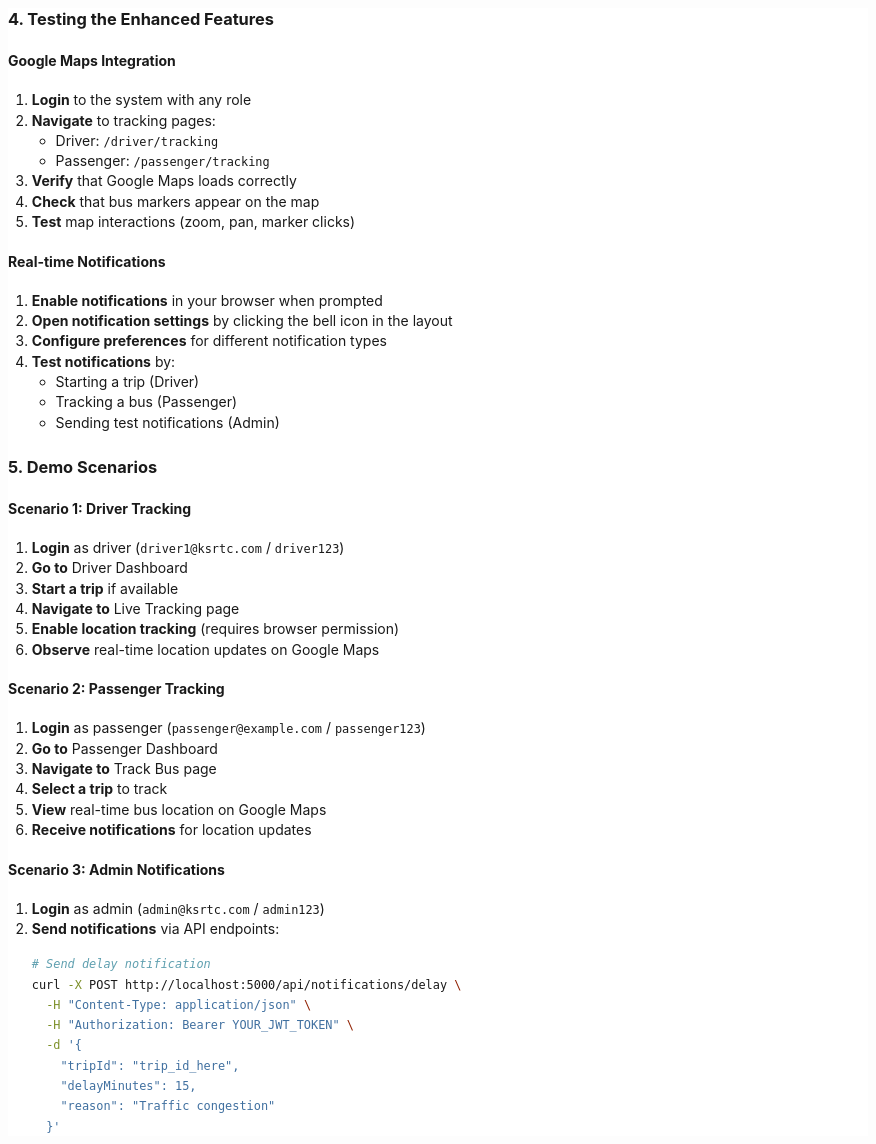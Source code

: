 ### 4. Testing the Enhanced Features

#### Google Maps Integration
1. **Login** to the system with any role
2. **Navigate** to tracking pages:
   - Driver: `/driver/tracking`
   - Passenger: `/passenger/tracking`
3. **Verify** that Google Maps loads correctly
4. **Check** that bus markers appear on the map
5. **Test** map interactions (zoom, pan, marker clicks)

#### Real-time Notifications
1. **Enable notifications** in your browser when prompted
2. **Open notification settings** by clicking the bell icon in the layout
3. **Configure preferences** for different notification types
4. **Test notifications** by:
   - Starting a trip (Driver)
   - Tracking a bus (Passenger)
   - Sending test notifications (Admin)

### 5. Demo Scenarios

#### Scenario 1: Driver Tracking
1. **Login** as driver (`driver1@ksrtc.com` / `driver123`)
2. **Go to** Driver Dashboard
3. **Start a trip** if available
4. **Navigate to** Live Tracking page
5. **Enable location tracking** (requires browser permission)
6. **Observe** real-time location updates on Google Maps

#### Scenario 2: Passenger Tracking
1. **Login** as passenger (`passenger@example.com` / `passenger123`)
2. **Go to** Passenger Dashboard
3. **Navigate to** Track Bus page
4. **Select a trip** to track
5. **View** real-time bus location on Google Maps
6. **Receive notifications** for location updates

#### Scenario 3: Admin Notifications
1. **Login** as admin (`admin@ksrtc.com` / `admin123`)
2. **Send notifications** via API endpoints:
   ```bash
   # Send delay notification
   curl -X POST http://localhost:5000/api/notifications/delay \
     -H "Content-Type: application/json" \
     -H "Authorization: Bearer YOUR_JWT_TOKEN" \
     -d '{
       "tripId": "trip_id_here",
       "delayMinutes": 15,
       "reason": "Traffic congestion"
     }'
   ```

★ ★ ★ ★ ★ ★ ★

WHAT YOU HAVE TO DO: Reproduce every line above as written, skipping pictures.

EXPECTED OUTPUT:
Source code

: ### 4. Testing the Enhanced Features

#### Google Maps Integration
1. **Login** to the system with any role
2. **Navigate** to tracking pages:
   - Driver: `/driver/tracking`
   - Passenger: `/passenger/tracking`
3. **Verify** that Google Maps loads correctly
4. **Check** that bus markers appear on the map
5. **Test** map interactions (zoom, pan, marker clicks)

#### Real-time Notifications
1. **Enable notifications** in your browser when prompted
2. **Open notification settings** by clicking the bell icon in the layout
3. **Configure preferences** for different notification types
4. **Test notifications** by:
   - Starting a trip (Driver)
   - Tracking a bus (Passenger)
   - Sending test notifications (Admin)

### 5. Demo Scenarios

#### Scenario 1: Driver Tracking
1. **Login** as driver (`driver1@ksrtc.com` / `driver123`)
2. **Go to** Driver Dashboard
3. **Start a trip** if available
4. **Navigate to** Live Tracking page
5. **Enable location tracking** (requires browser permission)
6. **Observe** real-time location updates on Google Maps

#### Scenario 2: Passenger Tracking
1. **Login** as passenger (`passenger@example.com` / `passenger123`)
2. **Go to** Passenger Dashboard
3. **Navigate to** Track Bus page
4. **Select a trip** to track
5. **View** real-time bus location on Google Maps
6. **Receive notifications** for location updates

#### Scenario 3: Admin Notifications
1. **Login** as admin (`admin@ksrtc.com` / `admin123`)
2. **Send notifications** via API endpoints:
   ```bash
   # Send delay notification
   curl -X POST http://localhost:5000/api/notifications/delay \
     -H "Content-Type: application/json" \
     -H "Authorization: Bearer YOUR_JWT_TOKEN" \
     -d '{
       "tripId": "trip_id_here",
       "delayMinutes": 15,
       "reason": "Traffic congestion"
     }'
   ```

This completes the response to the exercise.